Saturday, September 03, 2005

"So long and Thanks for the Fish"

The title's from "Hitchhikers guide to the Universe" for those that missed the reference.

There'll be nothing like the going away parties that I've been to over here. All you can eat and late night Karoke the night before...

Steve from Minnesota
Look at the dude to the right. Now that's stuffing your face!

Twan from Sweeden (yes, he's Asian!)

...and then an all nighter party the next day to hang out...


Hang Loose!
Squish! Wow his face turns really red!
The remaining bunch of students!

Unfortunate for me that I didn't spend enough time hanging out with these people during the first 4 months.

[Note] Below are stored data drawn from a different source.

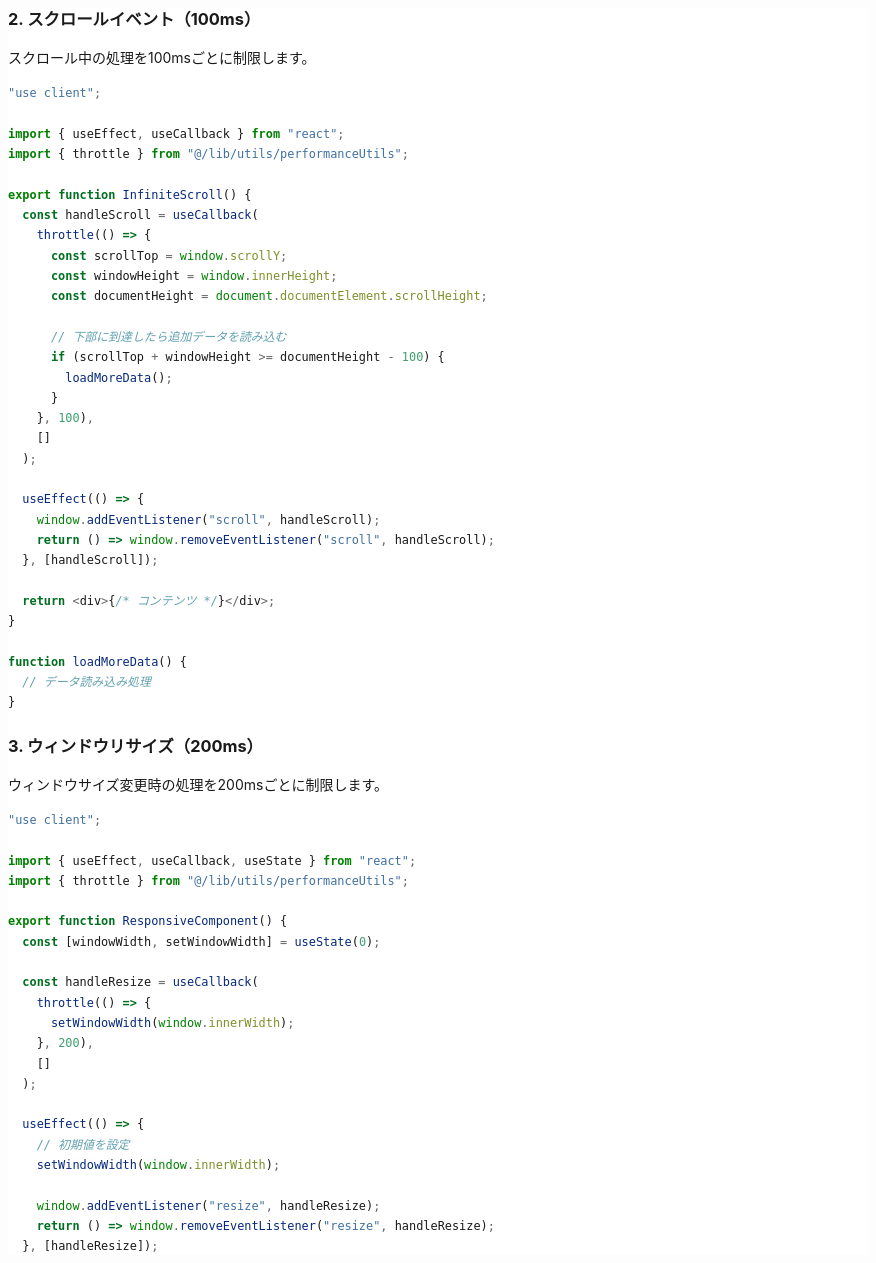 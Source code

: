 ### 2. スクロールイベント（100ms）

スクロール中の処理を100msごとに制限します。

```typescript
"use client";

import { useEffect, useCallback } from "react";
import { throttle } from "@/lib/utils/performanceUtils";

export function InfiniteScroll() {
  const handleScroll = useCallback(
    throttle(() => {
      const scrollTop = window.scrollY;
      const windowHeight = window.innerHeight;
      const documentHeight = document.documentElement.scrollHeight;

      // 下部に到達したら追加データを読み込む
      if (scrollTop + windowHeight >= documentHeight - 100) {
        loadMoreData();
      }
    }, 100),
    []
  );

  useEffect(() => {
    window.addEventListener("scroll", handleScroll);
    return () => window.removeEventListener("scroll", handleScroll);
  }, [handleScroll]);

  return <div>{/* コンテンツ */}</div>;
}

function loadMoreData() {
  // データ読み込み処理
}
```

### 3. ウィンドウリサイズ（200ms）

ウィンドウサイズ変更時の処理を200msごとに制限します。

```typescript
"use client";

import { useEffect, useCallback, useState } from "react";
import { throttle } from "@/lib/utils/performanceUtils";

export function ResponsiveComponent() {
  const [windowWidth, setWindowWidth] = useState(0);

  const handleResize = useCallback(
    throttle(() => {
      setWindowWidth(window.innerWidth);
    }, 200),
    []
  );

  useEffect(() => {
    // 初期値を設定
    setWindowWidth(window.innerWidth);

    window.addEventListener("resize", handleResize);
    return () => window.removeEventListener("resize", handleResize);
  }, [handleResize]);
```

Too busy working like crazy teaching english (I took on way too many classes :P), studying Japanese, having my life sucked in on the weekends and on the other days, I spent either exploring on my own or sleeping in my room to recouperate.

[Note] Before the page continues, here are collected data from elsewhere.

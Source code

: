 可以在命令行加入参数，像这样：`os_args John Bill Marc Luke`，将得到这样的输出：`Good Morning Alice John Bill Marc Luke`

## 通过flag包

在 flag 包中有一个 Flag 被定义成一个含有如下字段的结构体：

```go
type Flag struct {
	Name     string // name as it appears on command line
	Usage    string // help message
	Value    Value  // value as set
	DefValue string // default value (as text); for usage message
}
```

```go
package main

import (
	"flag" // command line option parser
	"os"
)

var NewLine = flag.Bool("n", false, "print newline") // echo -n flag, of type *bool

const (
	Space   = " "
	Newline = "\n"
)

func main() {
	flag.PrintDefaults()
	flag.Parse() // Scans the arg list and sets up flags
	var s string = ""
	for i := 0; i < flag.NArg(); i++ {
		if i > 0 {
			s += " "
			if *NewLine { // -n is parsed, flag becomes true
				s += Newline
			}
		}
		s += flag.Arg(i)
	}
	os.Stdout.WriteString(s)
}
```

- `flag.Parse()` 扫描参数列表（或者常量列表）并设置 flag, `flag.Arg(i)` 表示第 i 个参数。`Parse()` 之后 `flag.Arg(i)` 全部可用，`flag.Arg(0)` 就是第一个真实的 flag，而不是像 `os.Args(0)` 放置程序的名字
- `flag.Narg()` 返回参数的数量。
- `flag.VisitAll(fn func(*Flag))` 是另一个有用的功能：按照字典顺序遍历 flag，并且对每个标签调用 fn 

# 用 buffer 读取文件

Most of these people are atleast 2~4 years younger than I. Some were the same age and were still doing their undergrad. At first I thought, "how am I going to fit in with a bunch of undergrads? They party all the time and do all sorts of silly things!" I acted like a grown up and I got treated like a grown up... then one day I was my usual insane self when one friend turned to me and said "what happened to you? I thought you were a gentleman" (what my friend ment by
gentlemen was that I was mature), heh, I put an end to that image quite quickly.

Today, Albert, a student from Indonesia left this morning, yesterday's party was for him and we stayed up all night hanging out (well they did, I had to get some sleep at 2:00 am for a lab meeting but I woke up to see him off before he left). I've never seen so much crying while seeing a friend off. I got to listen to all sorts of stories and look at their yearbook. After looking at their year book, these people spent an amazing year and they had every right to cry as these people leave one by one. After heading back to my room, I realized something strange however... that I was a little jealous that they did have something to cry about.

I tell these people that should they ever the find their way back to Japan that they'd be more than welcome to crash, but that's really only a small consolation-- living here is *all* about the people. If world peace existed, yeah, it existed here between a mix of American, Japanese, Korean, Chinese (both Taiwanese and Mainland), Swedish, French, Indonesian, Thai, Columbian, Canadian, Philipino, Venezuelian, Russian and more.

Comming to Japan country to experience life like this has gone beyond all my expectations.

3 comments:

Anonymous said...

Hey Justin! This is Ee Wen from Kaikan :). Dropping to say hi! Nice pictures you have in your blog.

Paladiamors said...

Hey Ee wen! Nice to see that you dropped by!

Ps. nice plog :)

Anonymous said...

Thanks Justin. Enjoy your holidays in Nagoya, Tokyo and Taiwan. See you when you return to Sendai.